The task —
Please return the lines below verbatim, beginning at the one that has "worin, wie aus" and stopping after the one that has "Da nämlich [nach", and add no other lines.

Document images with source code —
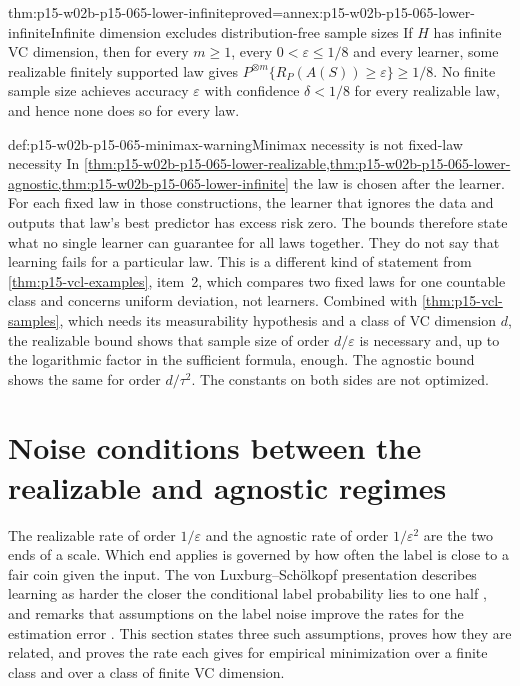 \begin{hbcorollary}{thm:p15-w02b-p15-065-lower-infinite}{proved=annex:p15-w02b-p15-065-lower-infinite}{Infinite dimension excludes distribution-free sample sizes}
If \(H\) has infinite VC dimension, then for every \(m\geq1\), every
\(0<\varepsilon\leq1/8\) and every learner, some realizable finitely
supported law gives \(P^{\otimes m}\{R_P(A(S))\geq\varepsilon\}\geq1/8\).
No finite sample size achieves accuracy \(\varepsilon\) with confidence
\(\delta<1/8\) for every realizable law, and hence none does so for every
law.
\end{hbcorollary}

\begin{hbwarning}{def:p15-w02b-p15-065-minimax-warning}{Minimax necessity is not fixed-law necessity}
In \cref{thm:p15-w02b-p15-065-lower-realizable,thm:p15-w02b-p15-065-lower-agnostic,thm:p15-w02b-p15-065-lower-infinite}
the law is chosen after the learner. For each fixed law in those
constructions, the learner that ignores the data and outputs that law's
best predictor has excess risk zero. The bounds therefore state what no
single learner can guarantee for all laws together. They do not say that
learning fails for a particular law. This is a different kind of statement
from \cref{thm:p15-vcl-examples}, item~2, which compares two fixed laws
for one countable class and concerns uniform deviation, not learners.
Combined with \cref{thm:p15-vcl-samples}, which needs its measurability
hypothesis and a class of VC dimension \(d\), the realizable bound shows
that sample size of order \(d/\varepsilon\) is necessary and, up to the
logarithmic factor in the sufficient formula, enough. The agnostic bound
shows the same for order \(d/\tau^2\). The constants on both sides are not
optimized.
\end{hbwarning}

\section{Noise conditions between the realizable and agnostic regimes}
\label{sec:p15-w02b-p15-065-noise-conditions}

The realizable rate of order \(1/\varepsilon\) and the agnostic rate of
order \(1/\varepsilon^2\) are the two ends of a scale. Which end applies is
governed by how often the label is close to a fair coin given the input.
The von Luxburg--Sch\"olkopf presentation describes learning as harder the
closer the conditional label probability lies to one half
\cite[Section~2.2, p.~3]{LuxburgScholkopf2008Author}, and remarks that
assumptions on the label noise improve the rates for the estimation error
\cite[Section~7.4, p.~29]{LuxburgScholkopf2008Author}. This section states
three such assumptions, proves how they are related, and proves the rate
each gives for empirical minimization over a finite class and over a class
of finite VC dimension.

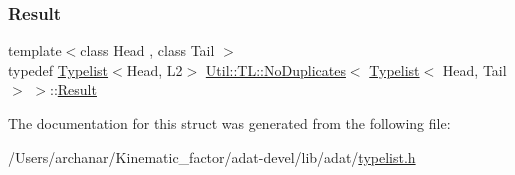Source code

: \subsubsection{\texorpdfstring{Result}{Result}\hspace{0.1cm}{\footnotesize\ttfamily [3/3]}}
{\footnotesize\ttfamily template$<$class Head , class Tail $>$ \\
typedef \mbox{\hyperlink{structUtil_1_1Typelist}{Typelist}}$<$Head, L2$>$ \mbox{\hyperlink{structUtil_1_1TL_1_1NoDuplicates}{Util\+::\+T\+L\+::\+No\+Duplicates}}$<$ \mbox{\hyperlink{structUtil_1_1Typelist}{Typelist}}$<$ Head, Tail $>$ $>$\+::\mbox{\hyperlink{structUtil_1_1TL_1_1NoDuplicates_3_01Typelist_3_01Head_00_01Tail_01_4_01_4_ada564784f87c4684be2e13c5e1bf722e}{Result}}}



The documentation for this struct was generated from the following file\+:\begin{DoxyCompactItemize}
\item 
/\+Users/archanar/\+Kinematic\+\_\+factor/adat-\/devel/lib/adat/\mbox{\hyperlink{adat-devel_2lib_2adat_2typelist_8h}{typelist.\+h}}\end{DoxyCompactItemize}
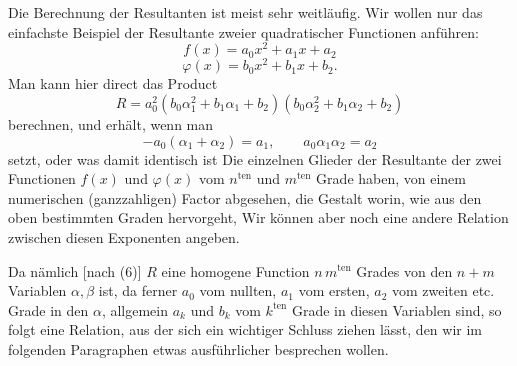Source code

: 
Die Berechnung der Resultanten ist meist sehr weitläufig. Wir wollen nur das einfachste Beispiel der Resultante zweier quadratischer Functionen anführen:
\[
f(x) = a_0 x^2 + a_1 x + a_2
\]
\[
\varphi(x) = b_0 x^2 + b_1 x + b_2.
\]
Man kann hier direct das Product
\[
R = a_0^2 (b_0 \alpha_1^2 + b_1 \alpha_1 + b_2) (b_0 \alpha_2^2 + b_1 \alpha_2 + b_2)
\]
berechnen, und erhält, wenn man
\[
- a_0 (\alpha_1 + \alpha_2) = a_1, \qquad a_0 \alpha_1 \alpha_2 = a_2
\]
setzt,
oder was damit identisch ist
Die einzelnen Glieder der Resultante der zwei Functionen $f(x)$ und $\varphi(x)$ vom $n^{\mathrm{ten}}$ und $m^{\mathrm{ten}}$ Grade haben, von einem numerischen (ganzzahligen) Factor abgesehen, die Gestalt
worin, wie aus den oben bestimmten Graden hervorgeht,
Wir können aber noch eine andere Relation zwischen diesen Exponenten angeben.

Da nämlich [nach (6)] $R$ eine homogene Function $n\,m^{\mathrm{ten}}$ Grades von den $n+m$ Variablen $\alpha, \beta$ ist, da ferner $a_0$ vom nullten, $a_1$ vom ersten, $a_2$ vom zweiten etc. Grade in den $\alpha$, allgemein $a_k$ und $b_k$ vom $k^{\mathrm{ten}}$ Grade in diesen Variablen sind, so folgt
eine Relation, aus der sich ein wichtiger Schluss ziehen lässt, den wir im folgenden Paragraphen etwas ausführlicher besprechen wollen.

Answer to the problem —
worin, wie aus den oben bestimmten Graden hervorgeht,
Wir können aber noch eine andere Relation zwischen diesen Exponenten angeben.

Da nämlich [nach (6)] $R$ eine homogene Function $n\,m^{\mathrm{ten}}$ Grades von den $n+m$ Variablen $\alpha, \beta$ ist, da ferner $a_0$ vom nullten, $a_1$ vom ersten, $a_2$ vom zweiten etc. Grade in den $\alpha$, allgemein $a_k$ und $b_k$ vom $k^{\mathrm{ten}}$ Grade in diesen Variablen sind, so folgt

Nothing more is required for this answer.